The Homies are supporting Harlow on his tour this fall, and to prepare, Ace has been working on translating their typical club show to work on an arena scale. It’s all about Ace’s work day. “I’ve always been kind of a Renaissance man,” he says. On video sets he handles logistics and creative decisions, and for “First Class” he often acted as a go-between and creative translator for Harlow and Begert. Ace is in an interesting position now, still producing indie videos with his band The Homies – “I Stand Up [a cinematographer’s] shoulder as he shoots, telling him, ‘Do this’” – while helping run hit shows with Harlow.

“Now [with big-budget shoots], there is a whole crew. The [director of photography] is probably sitting next to me, saying, ‘OK, maybe we’re doing this plan this way.’ There’s an art department, PA’s galore. Before all of these things started to appear, we were doing everything about sourcing, resources, casting and all of that in-house.

These days, there are also extra safety features in place on large-scale sets to ensure rising star Harlow can protect himself in front of extremely loud sets like helicopters and spinning metal.

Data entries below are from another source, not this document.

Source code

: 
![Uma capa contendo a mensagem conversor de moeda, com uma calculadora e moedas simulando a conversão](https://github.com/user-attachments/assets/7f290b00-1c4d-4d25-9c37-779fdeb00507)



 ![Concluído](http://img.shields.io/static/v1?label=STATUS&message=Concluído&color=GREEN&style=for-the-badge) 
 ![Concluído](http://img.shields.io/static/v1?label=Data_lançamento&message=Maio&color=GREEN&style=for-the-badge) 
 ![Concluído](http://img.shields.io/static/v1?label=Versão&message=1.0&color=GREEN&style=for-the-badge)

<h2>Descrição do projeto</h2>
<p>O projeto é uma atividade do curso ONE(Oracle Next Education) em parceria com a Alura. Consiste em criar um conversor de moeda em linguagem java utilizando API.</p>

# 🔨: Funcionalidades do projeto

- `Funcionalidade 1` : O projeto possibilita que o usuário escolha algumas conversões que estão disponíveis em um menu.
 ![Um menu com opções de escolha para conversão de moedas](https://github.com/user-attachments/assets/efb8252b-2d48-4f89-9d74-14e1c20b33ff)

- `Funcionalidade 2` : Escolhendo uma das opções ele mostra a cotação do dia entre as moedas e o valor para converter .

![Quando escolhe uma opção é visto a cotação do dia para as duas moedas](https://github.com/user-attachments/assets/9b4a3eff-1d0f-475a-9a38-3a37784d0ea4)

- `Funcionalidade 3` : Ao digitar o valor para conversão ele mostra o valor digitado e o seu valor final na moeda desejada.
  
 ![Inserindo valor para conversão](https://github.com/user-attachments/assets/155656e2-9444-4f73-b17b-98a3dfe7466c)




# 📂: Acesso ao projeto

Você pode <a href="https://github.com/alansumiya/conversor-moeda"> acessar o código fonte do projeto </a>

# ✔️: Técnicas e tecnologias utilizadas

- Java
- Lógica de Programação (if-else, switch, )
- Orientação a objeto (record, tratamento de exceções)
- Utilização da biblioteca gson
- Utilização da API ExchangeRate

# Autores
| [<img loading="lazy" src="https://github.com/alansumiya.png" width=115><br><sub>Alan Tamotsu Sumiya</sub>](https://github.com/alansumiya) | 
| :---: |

He had earplugs on until the very last minute before the camera rolled, especially since film costs so much more than shooting digitally. The film’s paranoid feel, and some of the stylized shots themselves, were allusions to Alfred Hitchcock’s film. rear window (Harlow is a notorious fan). Whether by design or not, a stylish sense of danger hangs from every corner of the visual.

“When there’s a noisy chopper going full throttle, propellers changing and all that kind of stuff, and you’re filming, it’s important to have one-on-one communication with your talent,” Ace says, mentioning confidence of the crew. on walkie-talkies. Other security concerns stemmed from the remote California location of the airstrip filming location: “In the distance, I believe we were seeing mountain lions and all kinds of things.”

Yet “First Class” is just another project for Ace. The Homies new album, There’s a lot going on, dropped last week. He is already planning future shoots and shows in the arenas. His achievements continue to be celebrated. And yet, the biggest advantage for Ace is how his city, more than anything else, comes out on top.

“People are starting to look at Louisville, Kentucky very differently and are starting to treat us with a lot more respect. Obviously, Jack is blowing up a lot, and we’re keeping it all in house as much as possible, and it’s all organic,” he says. “That’s what makes it dope.”